In Buddhist circles there’s quite a bit of debate as to how Buddhism can be practised most effectively in the West – ie what is ‘Western Buddhism’? After all, it’s still only a few decades old here. It is so new that the first Western masters are still alive. Historically, Buddhism has transformed massively whenever it has arrived in a new culture. It transforms the culture, and the culture transforms it. The underlying message is still the same, but the way it expresses itself varies massively.

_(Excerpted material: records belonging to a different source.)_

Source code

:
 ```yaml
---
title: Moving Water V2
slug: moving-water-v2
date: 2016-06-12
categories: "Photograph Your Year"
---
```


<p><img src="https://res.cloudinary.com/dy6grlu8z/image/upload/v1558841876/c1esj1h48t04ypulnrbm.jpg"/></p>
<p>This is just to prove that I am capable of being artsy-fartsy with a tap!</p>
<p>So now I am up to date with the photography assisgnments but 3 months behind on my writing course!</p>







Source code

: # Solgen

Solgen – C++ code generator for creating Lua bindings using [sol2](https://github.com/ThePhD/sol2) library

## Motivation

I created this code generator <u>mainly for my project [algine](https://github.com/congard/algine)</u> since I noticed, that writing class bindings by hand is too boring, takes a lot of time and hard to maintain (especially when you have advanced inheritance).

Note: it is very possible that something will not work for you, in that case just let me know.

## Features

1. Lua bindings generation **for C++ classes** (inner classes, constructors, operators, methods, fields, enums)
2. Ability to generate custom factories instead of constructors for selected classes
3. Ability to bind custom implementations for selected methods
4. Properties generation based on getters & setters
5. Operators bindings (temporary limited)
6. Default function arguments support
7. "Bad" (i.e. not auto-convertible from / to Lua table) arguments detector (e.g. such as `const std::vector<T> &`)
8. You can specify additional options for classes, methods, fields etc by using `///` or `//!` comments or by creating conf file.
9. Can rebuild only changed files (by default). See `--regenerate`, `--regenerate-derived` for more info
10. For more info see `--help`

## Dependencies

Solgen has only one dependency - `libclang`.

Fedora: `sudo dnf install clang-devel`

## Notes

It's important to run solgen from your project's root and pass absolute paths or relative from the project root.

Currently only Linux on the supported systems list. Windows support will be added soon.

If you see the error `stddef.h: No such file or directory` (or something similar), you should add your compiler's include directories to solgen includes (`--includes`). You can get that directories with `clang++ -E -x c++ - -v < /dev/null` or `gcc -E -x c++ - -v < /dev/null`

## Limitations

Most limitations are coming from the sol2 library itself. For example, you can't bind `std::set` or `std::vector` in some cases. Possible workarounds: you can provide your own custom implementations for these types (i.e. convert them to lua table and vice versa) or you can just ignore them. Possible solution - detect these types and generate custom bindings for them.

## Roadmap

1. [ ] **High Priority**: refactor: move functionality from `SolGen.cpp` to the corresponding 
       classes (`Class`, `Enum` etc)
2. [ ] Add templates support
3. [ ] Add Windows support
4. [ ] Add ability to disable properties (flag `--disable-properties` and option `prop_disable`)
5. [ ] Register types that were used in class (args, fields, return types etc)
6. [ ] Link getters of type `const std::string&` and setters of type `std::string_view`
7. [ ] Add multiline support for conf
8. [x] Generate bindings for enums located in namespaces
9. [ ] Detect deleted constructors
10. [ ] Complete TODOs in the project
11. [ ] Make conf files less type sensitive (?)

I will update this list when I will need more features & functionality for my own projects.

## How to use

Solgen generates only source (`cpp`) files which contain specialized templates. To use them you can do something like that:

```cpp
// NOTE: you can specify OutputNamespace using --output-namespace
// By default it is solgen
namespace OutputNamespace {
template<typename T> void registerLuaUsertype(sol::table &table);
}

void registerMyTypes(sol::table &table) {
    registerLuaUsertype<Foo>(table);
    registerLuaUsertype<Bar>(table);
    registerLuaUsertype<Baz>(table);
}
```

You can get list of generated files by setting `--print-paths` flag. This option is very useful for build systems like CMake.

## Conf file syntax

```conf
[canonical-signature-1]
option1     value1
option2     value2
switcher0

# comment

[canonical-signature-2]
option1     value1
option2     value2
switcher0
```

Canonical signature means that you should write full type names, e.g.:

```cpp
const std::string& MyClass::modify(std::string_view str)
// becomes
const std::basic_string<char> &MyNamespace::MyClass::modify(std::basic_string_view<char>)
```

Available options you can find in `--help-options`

Tibetan Buddhism is very different from Zen, which is in turn very different from the Theravadin Buddhism of Sri Lanka. So what is Western Buddhism?

The West encourages alienation from the self. Either we are completely disembodied and hypnotised by mass media until we don’t really exist as individuals at all, or we conceive of ourselves as objects - a product to be marketed. The market is more real and more significant than we are. We dress ourselves in ways that appeal to the niche we have decided to target, we learn the lingo, take up the hobbies, come up with catchy strap lines and hang out in the right places. And when ‘Who We Really Are’ protests, showing itself up as various neuroses, we drown it out with more TV, more shopping, more alcohol, more drugs, more therapy, more medication. The hollowness has been there for so long that we think it is normal. We think that is who we are! We have lost touch completely with our inherent beauty, our inherent completeness. And then we discover Buddhism and think that maybe this is a way to escape the pain, and we hear about ‘not-Self’ and think ‘yeah that makes total sense’. And thus Buddhism adds to our confusion.

It seems to me therefore, that the initial challenge for Westerners wishing to practise, is to reconnect with themselves. To heal from the alienation which is the almost inevitable result of growing up in contemporary Western society. You can’t realise the Buddhist ‘not-Self’ concept before you have realised who you are as a ‘self’. And music is excellent for this.

So music is a way for me to be connected with myself, and to communicate authentically with others. And if there is ever to be such a thing as Western Buddhist art, it will not be a standard image of a Buddha sitting in the full lotus. It will not be Buddhist mantras sung in the style of a Christian choir. It will be people who are genuine Buddhist practitioners, and genuine Western artists, expressing themselves without a conscious agenda. To the extent that they have realised the teaching, their work will be genuine Western Buddhist art. As Jack Kerouac, inventor of the practice of writing ‘spontaneous prose’ once said, ‘[if] mind is shapely, art is shapely’. That was before he rejected Buddhism, returned to his Catholic roots and drank himself to death, of course, and thus gave his own answer to my Zen koan. My Zen koan is not ‘What is the sound of one hand clapping?’, or ‘Does a dog have Buddha nature?’. It is something like ‘Your life is meaningless, beautiful, and passing. Now what?’